- _Goal of the exercise_: Work through the data below and state how many lines contain "TSharedPtr", giving that number alone.

*****

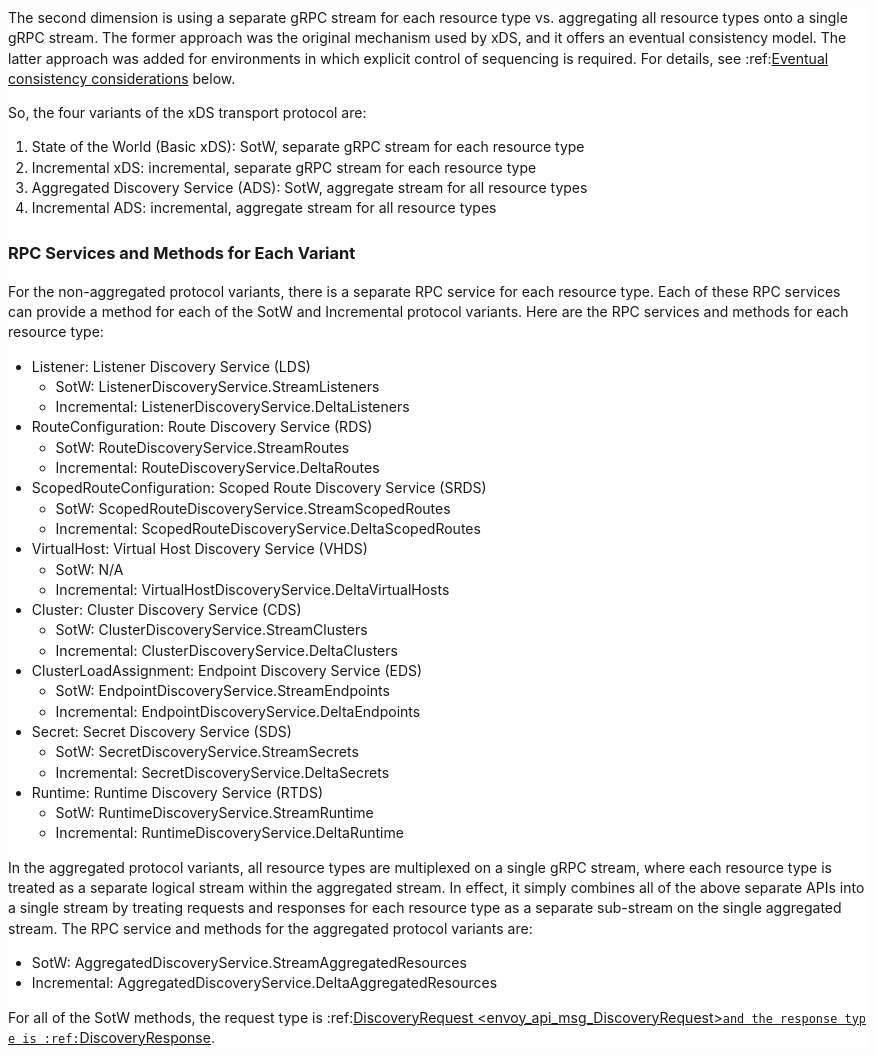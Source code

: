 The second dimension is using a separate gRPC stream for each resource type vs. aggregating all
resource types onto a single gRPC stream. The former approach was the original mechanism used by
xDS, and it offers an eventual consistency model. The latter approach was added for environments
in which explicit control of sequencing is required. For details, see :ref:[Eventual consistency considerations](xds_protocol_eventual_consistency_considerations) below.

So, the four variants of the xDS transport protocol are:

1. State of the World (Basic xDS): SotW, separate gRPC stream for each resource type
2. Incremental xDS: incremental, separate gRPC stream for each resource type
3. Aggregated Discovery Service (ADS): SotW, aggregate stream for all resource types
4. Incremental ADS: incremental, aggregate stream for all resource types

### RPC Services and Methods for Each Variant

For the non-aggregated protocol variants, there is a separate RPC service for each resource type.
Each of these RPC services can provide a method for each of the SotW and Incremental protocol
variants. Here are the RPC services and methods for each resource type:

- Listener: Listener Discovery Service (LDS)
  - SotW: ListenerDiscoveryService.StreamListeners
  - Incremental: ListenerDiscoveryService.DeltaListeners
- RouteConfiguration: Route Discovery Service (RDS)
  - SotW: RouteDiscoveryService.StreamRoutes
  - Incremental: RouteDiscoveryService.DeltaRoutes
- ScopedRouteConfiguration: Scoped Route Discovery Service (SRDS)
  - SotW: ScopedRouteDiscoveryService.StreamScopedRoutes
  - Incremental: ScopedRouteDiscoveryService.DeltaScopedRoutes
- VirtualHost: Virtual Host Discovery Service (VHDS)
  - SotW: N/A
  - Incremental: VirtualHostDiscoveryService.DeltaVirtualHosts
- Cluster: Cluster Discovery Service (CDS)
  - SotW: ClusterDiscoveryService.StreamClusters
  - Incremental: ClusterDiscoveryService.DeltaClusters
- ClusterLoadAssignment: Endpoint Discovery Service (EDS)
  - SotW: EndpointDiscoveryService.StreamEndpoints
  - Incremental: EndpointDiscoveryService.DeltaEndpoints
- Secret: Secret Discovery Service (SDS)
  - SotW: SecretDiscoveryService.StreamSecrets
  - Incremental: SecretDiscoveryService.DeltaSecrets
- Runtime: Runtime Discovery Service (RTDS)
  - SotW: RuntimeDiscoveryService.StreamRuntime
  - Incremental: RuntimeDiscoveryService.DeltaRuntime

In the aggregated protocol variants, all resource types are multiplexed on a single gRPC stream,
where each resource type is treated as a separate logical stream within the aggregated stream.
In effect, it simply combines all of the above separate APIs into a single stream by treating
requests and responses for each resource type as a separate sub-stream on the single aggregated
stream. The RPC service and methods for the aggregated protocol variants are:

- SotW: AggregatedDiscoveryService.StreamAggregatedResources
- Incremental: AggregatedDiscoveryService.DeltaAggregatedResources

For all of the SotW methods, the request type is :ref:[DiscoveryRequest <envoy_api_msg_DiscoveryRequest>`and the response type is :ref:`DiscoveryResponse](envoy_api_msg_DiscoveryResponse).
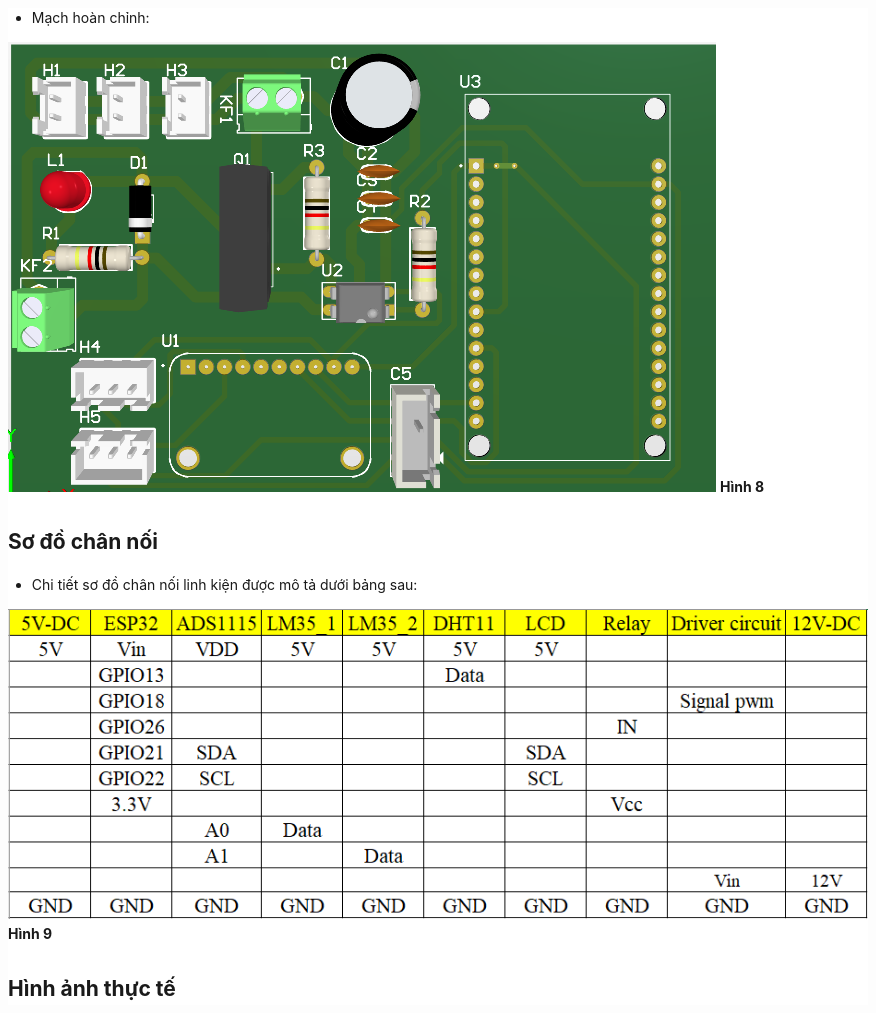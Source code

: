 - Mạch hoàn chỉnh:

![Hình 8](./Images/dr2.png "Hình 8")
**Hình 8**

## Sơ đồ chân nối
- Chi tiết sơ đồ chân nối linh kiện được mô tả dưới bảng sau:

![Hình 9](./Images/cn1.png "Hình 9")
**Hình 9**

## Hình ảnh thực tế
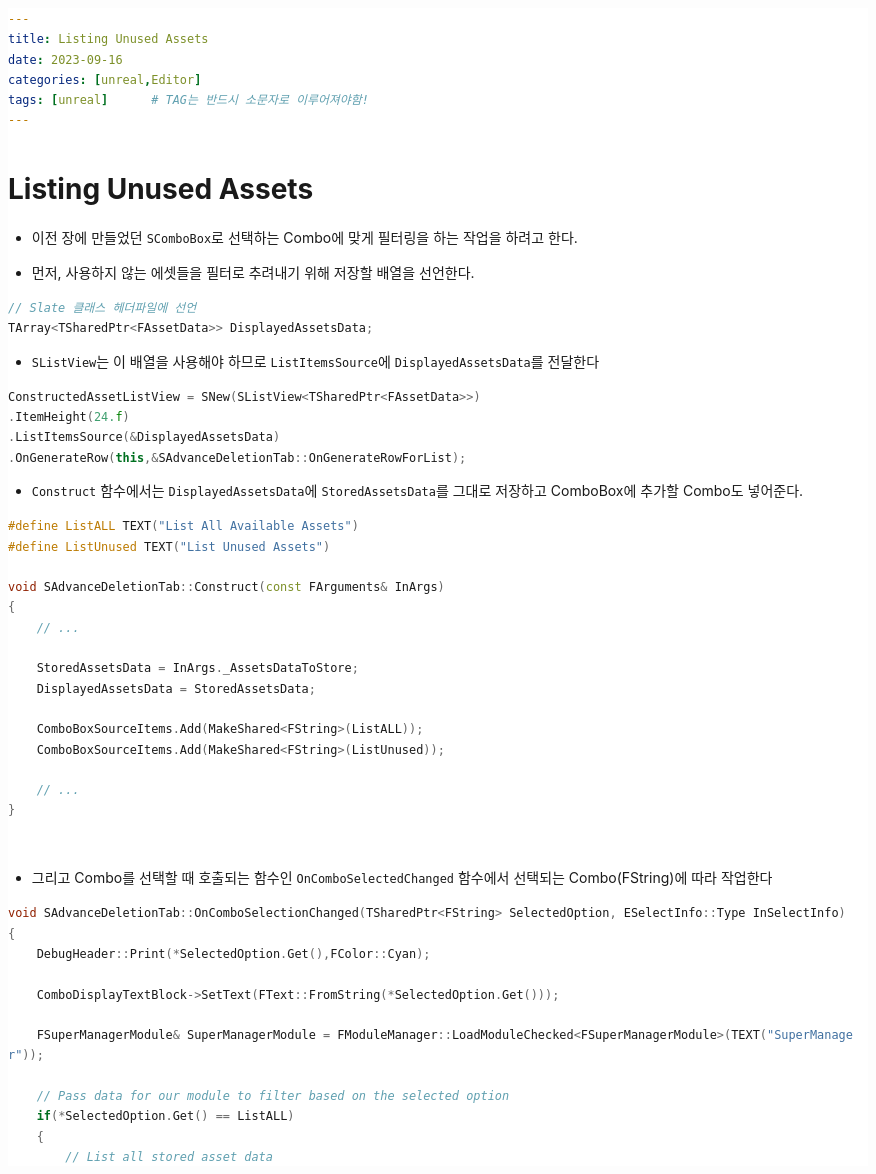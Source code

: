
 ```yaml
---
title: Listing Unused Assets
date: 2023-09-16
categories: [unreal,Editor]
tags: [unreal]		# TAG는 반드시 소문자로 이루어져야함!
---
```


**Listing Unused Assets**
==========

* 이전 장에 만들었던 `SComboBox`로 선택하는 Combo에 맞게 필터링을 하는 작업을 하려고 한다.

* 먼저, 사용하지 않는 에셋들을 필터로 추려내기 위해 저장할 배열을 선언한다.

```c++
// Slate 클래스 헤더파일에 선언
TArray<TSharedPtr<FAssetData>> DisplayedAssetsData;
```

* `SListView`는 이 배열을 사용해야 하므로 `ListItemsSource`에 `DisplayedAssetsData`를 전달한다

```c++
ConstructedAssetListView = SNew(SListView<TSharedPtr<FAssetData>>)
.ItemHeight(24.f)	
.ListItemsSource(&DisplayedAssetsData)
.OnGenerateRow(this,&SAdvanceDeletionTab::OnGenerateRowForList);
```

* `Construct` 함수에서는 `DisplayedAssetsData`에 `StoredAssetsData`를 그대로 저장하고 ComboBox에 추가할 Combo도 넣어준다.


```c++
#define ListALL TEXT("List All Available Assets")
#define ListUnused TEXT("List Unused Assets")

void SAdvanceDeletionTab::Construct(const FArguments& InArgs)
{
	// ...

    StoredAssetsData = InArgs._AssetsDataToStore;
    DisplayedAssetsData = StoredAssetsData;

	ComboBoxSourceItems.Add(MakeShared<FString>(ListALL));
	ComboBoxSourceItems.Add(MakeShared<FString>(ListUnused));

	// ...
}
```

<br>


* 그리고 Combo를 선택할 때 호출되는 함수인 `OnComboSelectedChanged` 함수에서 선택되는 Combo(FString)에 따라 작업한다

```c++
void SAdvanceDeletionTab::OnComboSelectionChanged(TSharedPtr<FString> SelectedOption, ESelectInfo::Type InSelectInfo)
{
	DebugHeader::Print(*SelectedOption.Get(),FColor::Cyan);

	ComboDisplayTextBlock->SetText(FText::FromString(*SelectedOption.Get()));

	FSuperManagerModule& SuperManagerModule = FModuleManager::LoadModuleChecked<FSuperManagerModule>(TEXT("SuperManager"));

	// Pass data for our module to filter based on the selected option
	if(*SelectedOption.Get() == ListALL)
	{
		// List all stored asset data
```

*****

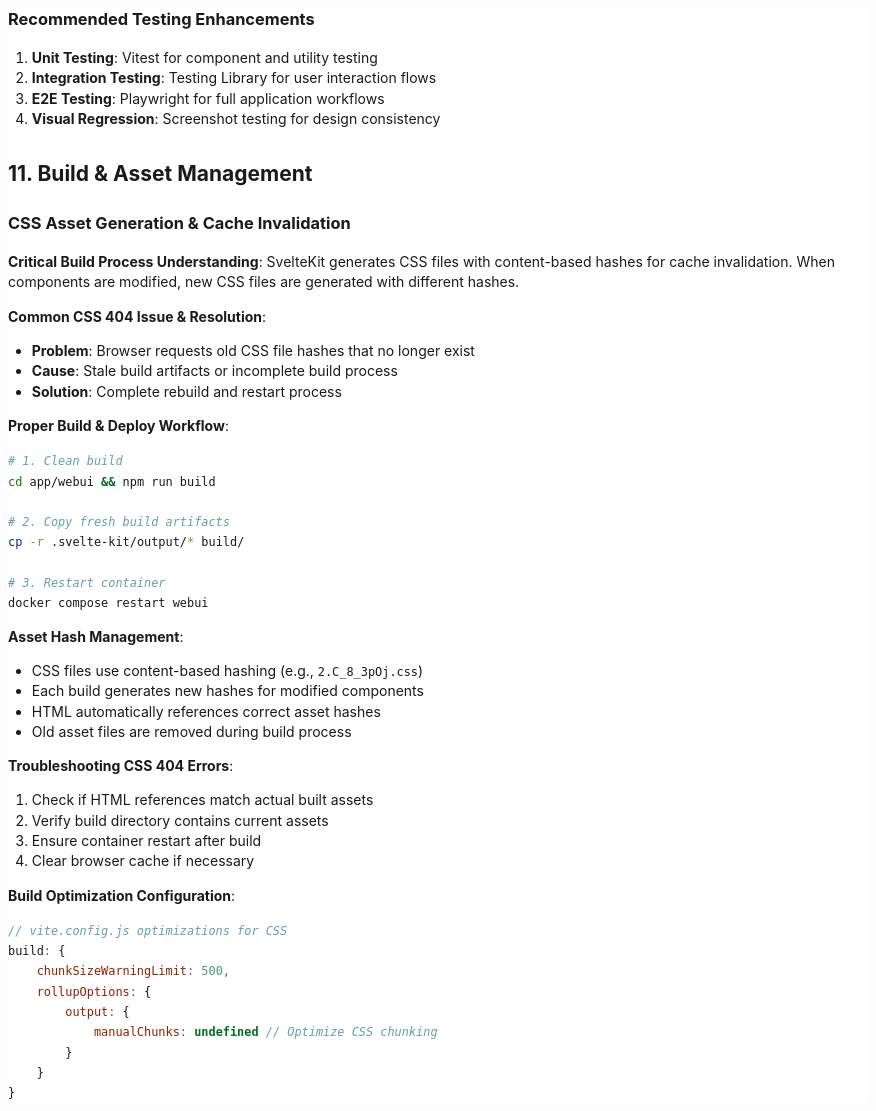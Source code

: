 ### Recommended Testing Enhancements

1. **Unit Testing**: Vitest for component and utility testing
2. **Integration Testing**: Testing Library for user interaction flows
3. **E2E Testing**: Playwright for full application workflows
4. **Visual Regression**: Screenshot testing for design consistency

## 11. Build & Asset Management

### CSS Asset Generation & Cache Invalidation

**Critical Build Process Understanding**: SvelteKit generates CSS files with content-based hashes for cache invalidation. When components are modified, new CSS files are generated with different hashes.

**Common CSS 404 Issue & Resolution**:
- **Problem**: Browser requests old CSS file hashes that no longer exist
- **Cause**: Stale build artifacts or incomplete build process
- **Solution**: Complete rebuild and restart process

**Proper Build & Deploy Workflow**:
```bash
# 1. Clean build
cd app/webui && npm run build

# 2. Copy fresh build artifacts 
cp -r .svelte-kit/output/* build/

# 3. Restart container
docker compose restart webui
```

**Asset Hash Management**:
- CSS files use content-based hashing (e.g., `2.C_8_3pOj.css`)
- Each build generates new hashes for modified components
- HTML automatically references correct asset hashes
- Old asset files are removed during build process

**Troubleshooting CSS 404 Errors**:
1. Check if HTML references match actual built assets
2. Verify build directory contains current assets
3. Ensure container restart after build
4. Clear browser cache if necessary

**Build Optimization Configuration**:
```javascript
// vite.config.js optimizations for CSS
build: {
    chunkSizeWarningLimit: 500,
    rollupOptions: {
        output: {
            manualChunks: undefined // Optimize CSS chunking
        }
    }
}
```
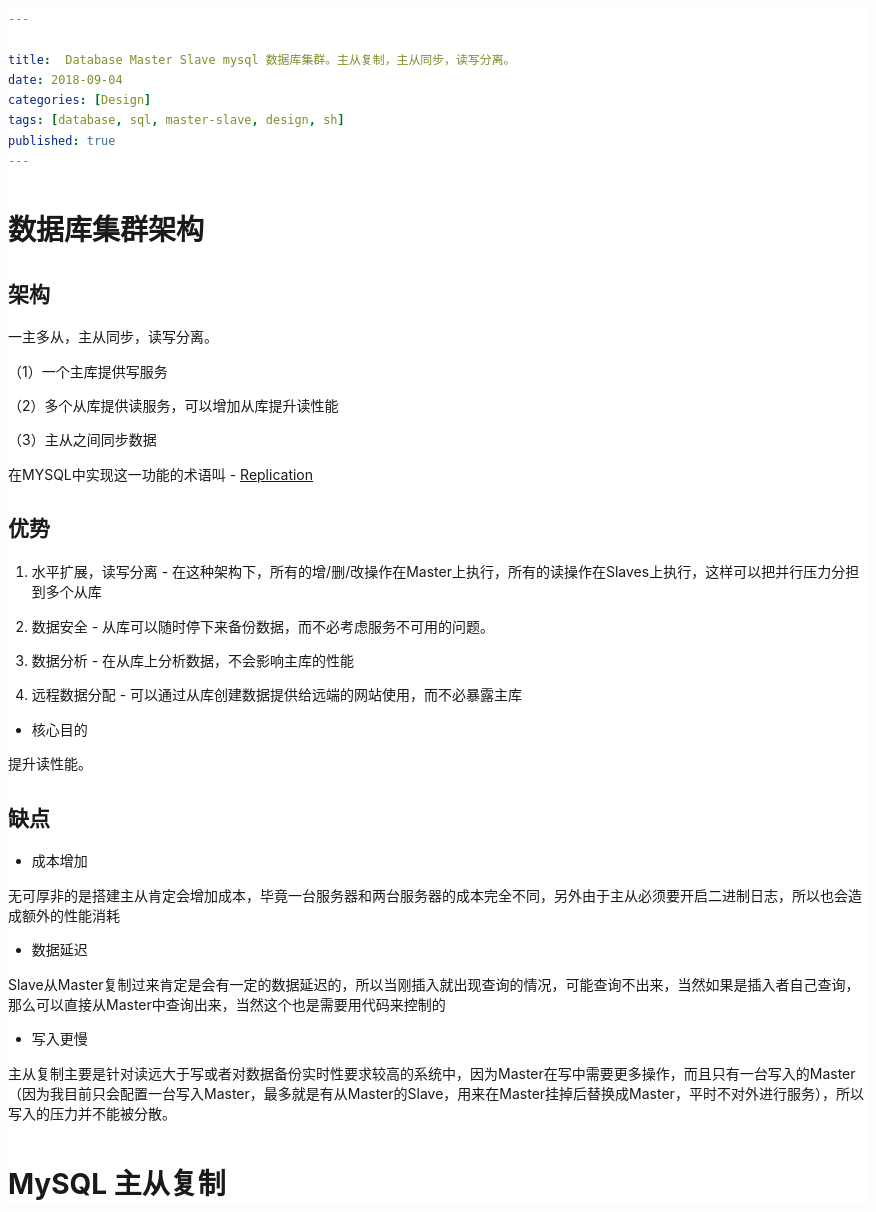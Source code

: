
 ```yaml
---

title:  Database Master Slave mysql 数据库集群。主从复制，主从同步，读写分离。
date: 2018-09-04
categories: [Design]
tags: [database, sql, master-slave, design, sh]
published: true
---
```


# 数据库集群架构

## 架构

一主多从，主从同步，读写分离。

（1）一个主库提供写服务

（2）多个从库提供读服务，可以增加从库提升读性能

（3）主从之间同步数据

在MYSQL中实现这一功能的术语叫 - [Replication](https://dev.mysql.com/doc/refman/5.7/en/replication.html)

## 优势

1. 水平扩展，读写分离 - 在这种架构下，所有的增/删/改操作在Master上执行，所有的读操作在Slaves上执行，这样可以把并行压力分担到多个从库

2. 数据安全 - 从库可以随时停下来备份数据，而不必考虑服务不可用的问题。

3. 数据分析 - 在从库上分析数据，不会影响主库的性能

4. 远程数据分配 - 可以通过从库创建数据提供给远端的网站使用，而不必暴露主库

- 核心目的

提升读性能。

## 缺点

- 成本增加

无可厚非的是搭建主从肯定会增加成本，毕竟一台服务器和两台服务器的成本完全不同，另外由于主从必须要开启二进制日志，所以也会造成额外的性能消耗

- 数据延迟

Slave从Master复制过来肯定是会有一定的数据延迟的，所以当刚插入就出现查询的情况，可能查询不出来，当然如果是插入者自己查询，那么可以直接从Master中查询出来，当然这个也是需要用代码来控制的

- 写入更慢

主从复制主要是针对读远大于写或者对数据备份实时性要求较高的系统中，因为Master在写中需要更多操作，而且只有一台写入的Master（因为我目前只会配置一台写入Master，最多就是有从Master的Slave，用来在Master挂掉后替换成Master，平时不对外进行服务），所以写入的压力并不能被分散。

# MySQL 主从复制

*****

- _Finished task_: 3